- _GIVEN RECORDS_:
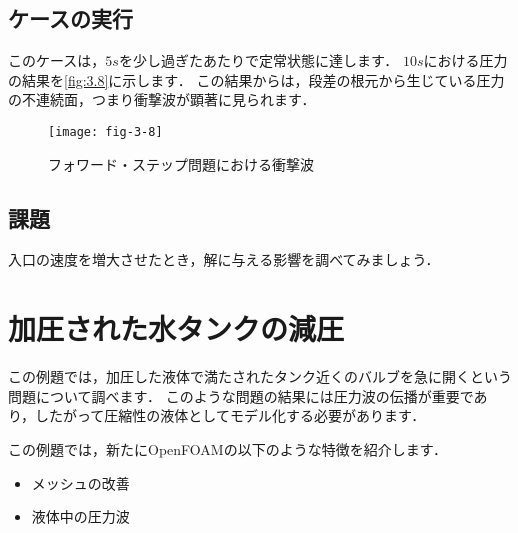 \subsection{ケースの実行}
\label{ssec:3.3.3}
このケースは，$5 \unit{s}$を少し過ぎたあたりで定常状態に達します．
$10 \unit{s}$における圧力の結果を\autoref{fig:3.8}に示します．
この結果からは，段差の根元から生じている圧力の不連続面，つまり衝撃波が顕著に見られます．


\begin{figure}[ht]
 \texttt{[image: fig-3-8]}
 \caption{フォワード・ステップ問題における衝撃波}
 \label{fig:3.8}
\end{figure}


\subsection{課題}
\label{ssec:3.3.4}
入口の速度を増大させたとき，解に与える影響を調べてみましょう．



\section{加圧された水タンクの減圧}
%
%
\label{sec:3.4}
この例題では，加圧した液体で満たされたタンク近くのバルブを急に開くという問題について調べます．
このような問題の結果には圧力波の伝播が重要であり，したがって圧縮性の液体としてモデル化する必要があります．

この例題では，新たにOpenFOAMの以下のような特徴を紹介します．
\begin{itemize}
 \item メッシュの改善
 \item 液体中の圧力波
\end{itemize}


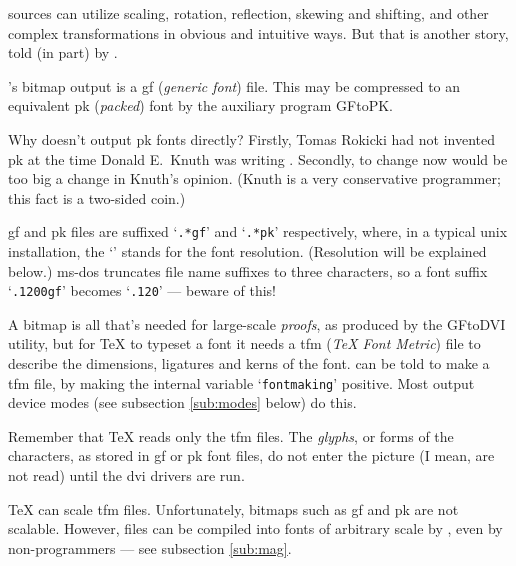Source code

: \MF{} sources can utilize scaling, rotation, reflection, skewing and shifting,
and other complex transformations in obvious and intuitive ways.
But that is another story, told (in part) by \MFbook{}.

\MF{}'s bitmap output is a {\sc gf} ({\em generic font\/}) file.
This may be compressed to an equivalent {\sc pk} ({\em packed\/}) font
by the auxiliary program {\sf GFtoPK}.

Why doesn't \MF{} output {\sc pk} fonts directly?  Firstly, Tomas
{\sc Rokicki} had not invented {\sc pk} at the time Donald
E.~{\sc Knuth} was writing \MF{}.  Secondly, to change \MF{} now
would be too big a change in {\sc Knuth}'s opinion.  ({\sc Knuth}
is a very conservative programmer; this fact is a two-sided coin.)

{\sc gf} and {\sc pk} files are suffixed `{\tt .*gf}' and `{\tt .*pk}'
respectively, where, in a typical {\sc unix} installation, the
`{\tt *}' stands for the font resolution.
(Resolution will be explained below.)
{\sc ms-dos} truncates file name suffixes to three characters, so a
font suffix `{\tt .1200gf}' becomes `{\tt .120}' --- beware of this!

A bitmap is all that's needed for large-scale {\em proofs},
as produced by the {\sf GFtoDVI} utility,
but for \TeX{} to typeset a font it needs a {\sc tfm}
({\em \TeX{} Font Metric\/}) file to describe the dimensions, ligatures
and kerns of the font.  \MF{} can be told to make a {\sc tfm} file,
by making the internal variable `{\tt fontmaking}' positive.  Most
output device modes (see subsection \ref{sub:modes} below) do this.

Remember that \TeX{} reads only the {\sc tfm} files.
The {\em glyphs}, or forms of the characters, as stored in {\sc gf}
or {\sc pk} font files, do not enter the picture
(I mean, are not read)
until the {\sc dvi} drivers are run.

\TeX{} can scale {\sc tfm} files.  Unfortunately, bitmaps such as
{\sc gf} and {\sc pk} are not scalable.
However, \MF{} files can be compiled into fonts of arbitrary scale
by \MF{}, even
by non-programmers --- see subsection \ref{sub:mag}.

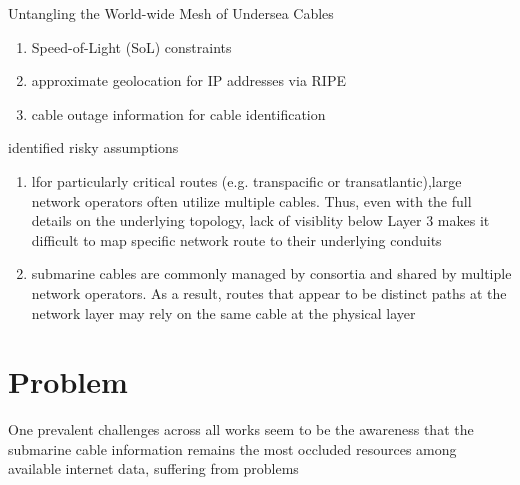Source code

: \documentclass[twocolumn]{article}
\begin{document}
Untangling the World-wide Mesh of Undersea Cables
\begin{enumerate}
    \item Speed-of-Light (SoL) constraints
    \item approximate geolocation for IP addresses via RIPE
    \item cable outage information for cable identification
\end{enumerate}
identified risky assumptions
\begin{enumerate}
    \item lfor particularly critical routes (e.g. transpacific or transatlantic),large network operators often utilize multiple cables. Thus, even with the full details on the underlying topology, lack of visiblity below Layer 3 makes it difficult to map specific network route to their underlying conduits
    \item submarine cables are commonly managed by consortia and shared by multiple network operators. As a result, routes that appear to be distinct paths at the network layer may rely on the same cable at the physical layer
\end{enumerate}
\section{Problem}

One prevalent challenges across all works seem to be the awareness that
the submarine cable information remains the most occluded resources among
available internet data, suffering from problems
\end{document}
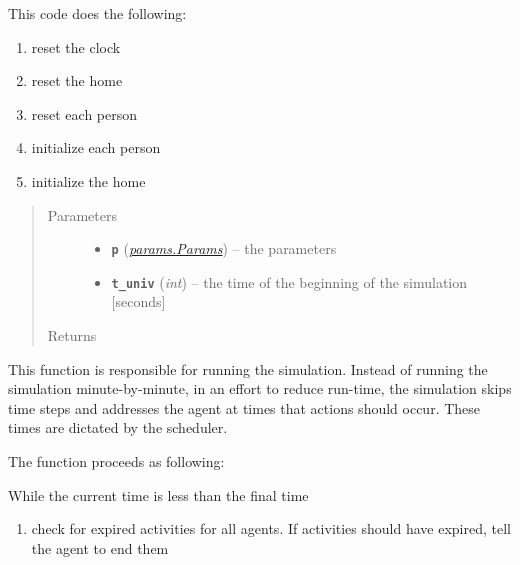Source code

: \documentclass[letterpaper,10pt,english]{sphinxmanual}
\begin{document}
\begin{fulllineitems}
\begin{fulllineitems}
This code does the following:
\begin{enumerate}
\item {} 
reset the clock

\item {} 
reset the home

\item {} 
reset each person

\item {} 
initialize each person

\item {} 
initialize the home

\end{enumerate}
\begin{quote}\begin{description}
\item[{Parameters}] \leavevmode\begin{itemize}
\item {} 
\textbf{\texttt{p}} ({\hyperref[params:params.Params]{\emph{\emph{params.Params}}}}) -- the parameters

\item {} 
\textbf{\texttt{t\_univ}} (\emph{int}) -- the time of the beginning of the simulation {[}seconds{]}

\end{itemize}

\item[{Returns}] \leavevmode


\end{description}\end{quote}

\end{fulllineitems}


\begin{fulllineitems}
\label{universe:universe.Universe.run}
This function is responsible for running the simulation. Instead of running the simulation minute-by-minute,         in an effort to reduce run-time, the simulation skips time steps and addresses the agent at times that         actions should occur. These times are dictated by the scheduler.

The function proceeds as following:

While the current time is less than the final time
\begin{enumerate}
\item {} 
check for expired activities for all agents. If activities should have expired, tell the agent to end them


\end{enumerate}
\end{fulllineitems}
\end{fulllineitems}
\end{document}
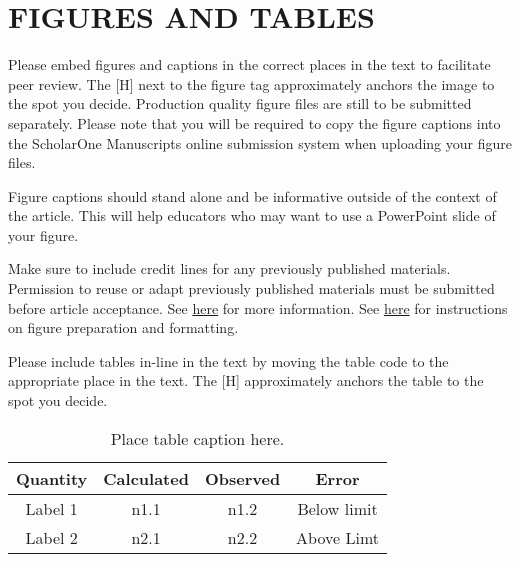 \documentclass[12pt]{article}
\begin{document}
\section*{\sffamily \Large FIGURES AND TABLES}
Please embed figures and captions in the correct places in the text to facilitate peer review. The [H] next to the figure tag approximately anchors the image to the spot you decide. Production quality figure files are still to be submitted separately. Please note that you will be required to copy the figure captions into the ScholarOne Manuscripts online submission system when uploading your figure files.

Figure captions should stand alone and be informative outside of the context of the article. This will help educators who may want to use a PowerPoint slide of your figure. 

Make sure to include credit lines for any previously published materials. Permission to reuse or adapt previously published materials must be submitted before article acceptance. See \href{http://wires.wiley.com/WileyCDA/Section/id-398153.html#Resources}{here} for more information. See \href{http://media.wiley.com/assets/7315/44/Figure_preparation.pdf}{here} for instructions on figure preparation and formatting.

Please include tables in-line in the text by moving the table code to the appropriate place in the text. The [H] approximately anchors the table to the spot you decide.
\begin{table}[H]
	\centering
	\begin{tabular}{|c|c|c|c|}\hline
		\textbf{Quantity} & \textbf{Calculated} & \textbf{Observed} & \textbf{Error} \\ \hline
		Label 1 & n1.1 & n1.2 & Below limit \\ \hline
		Label 2 & n2.1 & n2.2 & Above Limt \\ \hline
	\end{tabular}
	\caption{\label{tbl1} Place table caption here.}
\end{table}
\end{document}
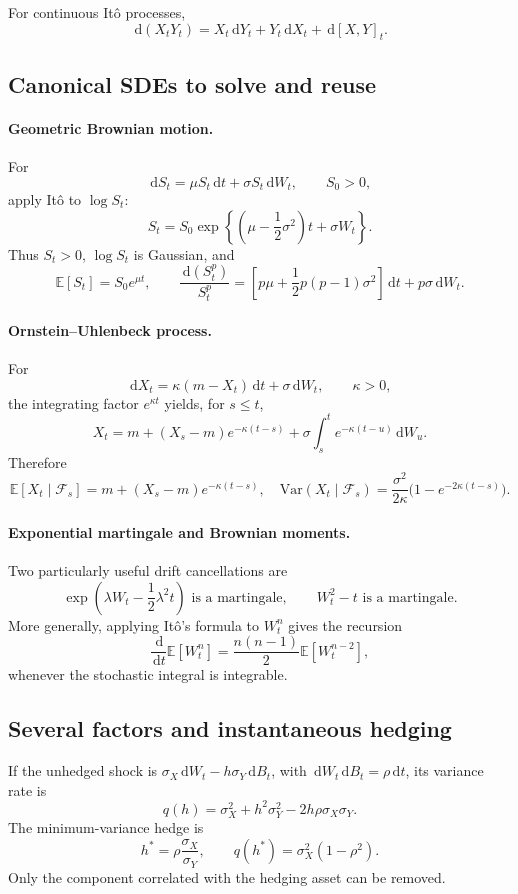 \documentclass[11pt]{article}
\newcommand{\F}{\mathcal{F}}
\newcommand{\E}{\mathbb{E}}
\newcommand{\Var}{\mathrm{Var}}
\newcommand{\dd}{\,\mathrm{d}}
\newcommand{\1}{\mathbf{1}}
\theoremstyle{plain}
\theoremstyle{definition}
\theoremstyle{remark}
\begin{document}
For continuous It\^o processes,
\[
\boxed{
\dd(X_tY_t)=X_t\dd Y_t+Y_t\dd X_t+\dd[X,Y]_t.}
\]

\subsection{Canonical SDEs to solve and reuse}

\paragraph{Geometric Brownian motion.}
For
\[
\dd S_t=\mu S_t\dd t+\sigma S_t\dd W_t,
\qquad S_0>0,
\]
apply It\^o to \(\log S_t\):
\[
\boxed{
S_t=S_0\exp\left\{
\left(\mu-\frac12\sigma^2\right)t+\sigma W_t
\right\}.}
\]
Thus \(S_t>0\), \(\log S_t\) is Gaussian, and
\[
\E[S_t]=S_0e^{\mu t},
\qquad
\frac{\dd(S_t^p)}{S_t^p}
=\left[p\mu+\frac12p(p-1)\sigma^2\right]\dd t
+p\sigma\dd W_t.
\]

\paragraph{Ornstein--Uhlenbeck process.}
For
\[
\dd X_t=\kappa(m-X_t)\dd t+\sigma\dd W_t,
\qquad \kappa>0,
\]
the integrating factor \(e^{\kappa t}\) yields, for \(s\leq t\),
\[
\boxed{
X_t=m+(X_s-m)e^{-\kappa(t-s)}
+\sigma\int_s^te^{-\kappa(t-u)}\dd W_u.}
\]
Therefore
\[
\boxed{
\E[X_t\mid\F_s]=m+(X_s-m)e^{-\kappa(t-s)},
\quad
\Var(X_t\mid\F_s)=\frac{\sigma^2}{2\kappa}
\bigl(1-e^{-2\kappa(t-s)}\bigr).}
\]

\paragraph{Exponential martingale and Brownian moments.}
Two particularly useful drift cancellations are
\[
\boxed{
\exp\left(\lambda W_t-\frac12\lambda^2t\right)
\text{ is a martingale},
\qquad W_t^2-t\text{ is a martingale}.}
\]
More generally, applying It\^o's formula to \(W_t^n\) gives the recursion
\[
\frac{\dd}{\dd t}\E[W_t^n]
=\frac{n(n-1)}2\E[W_t^{n-2}],
\]
whenever the stochastic integral is integrable.

\subsection{Several factors and instantaneous hedging}

If the unhedged shock is
\(\sigma_X\dd W_t-h\sigma_Y\dd B_t\), with
\(\dd W_t\dd B_t=\rho\dd t\), its variance rate is
\[
q(h)=\sigma_X^2+h^2\sigma_Y^2-2h\rho\sigma_X\sigma_Y.
\]
The minimum-variance hedge is
\[
\boxed{
h^*=\rho\frac{\sigma_X}{\sigma_Y},
\qquad q(h^*)=\sigma_X^2(1-\rho^2).}
\]
Only the component correlated with the hedging asset can be removed.
\end{document}

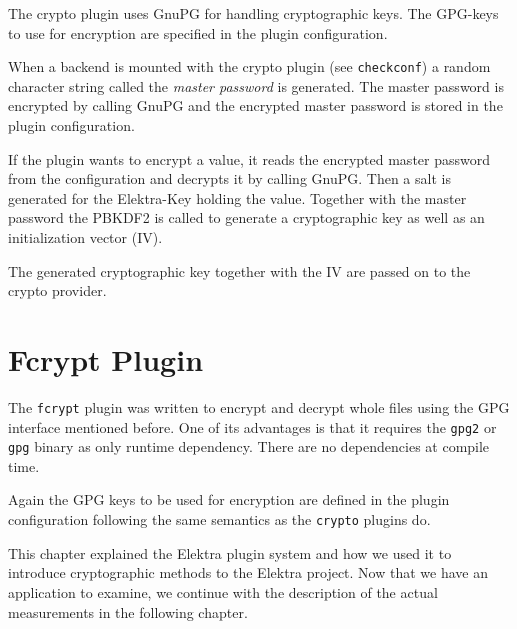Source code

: The crypto plugin uses GnuPG for handling cryptographic keys. The
GPG-keys to use for encryption are specified in the plugin
configuration.

When a backend is mounted with the crypto plugin (see
\texttt{checkconf}) a random character string called the \emph{master
password} is generated. The master password is encrypted by calling
GnuPG and the encrypted master password is stored in the plugin
configuration.

If the plugin wants to encrypt a value, it reads the encrypted master
password from the configuration and decrypts it by calling GnuPG. Then a
salt is generated for the Elektra-Key holding the value. Together with
the master password the PBKDF2 is called to generate a cryptographic key
as well as an initialization vector (IV).

The generated cryptographic key together with the IV are passed on to
the crypto provider.

\section{Fcrypt Plugin}\label{fcrypt-plugin}

The \texttt{fcrypt} plugin was written to encrypt and decrypt whole
files using the GPG interface mentioned before. One of its advantages is
that it requires the \texttt{gpg2} or \texttt{gpg} binary as only
runtime dependency. There are no dependencies at compile time.

Again the GPG keys to be used for encryption are defined in the plugin
configuration following the same semantics as the \texttt{crypto}
plugins do.

This chapter explained the Elektra plugin system and how we used it to introduce cryptographic methods to the Elektra project.
Now that we have an application to examine, we continue with the description of the actual measurements in the following chapter.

- _WHAT NEEDS TO BE DONE_: Could you state how many lines in the entries contain the word "unit"? Reply with nothing but the number.

- _THE ANSWER_: 2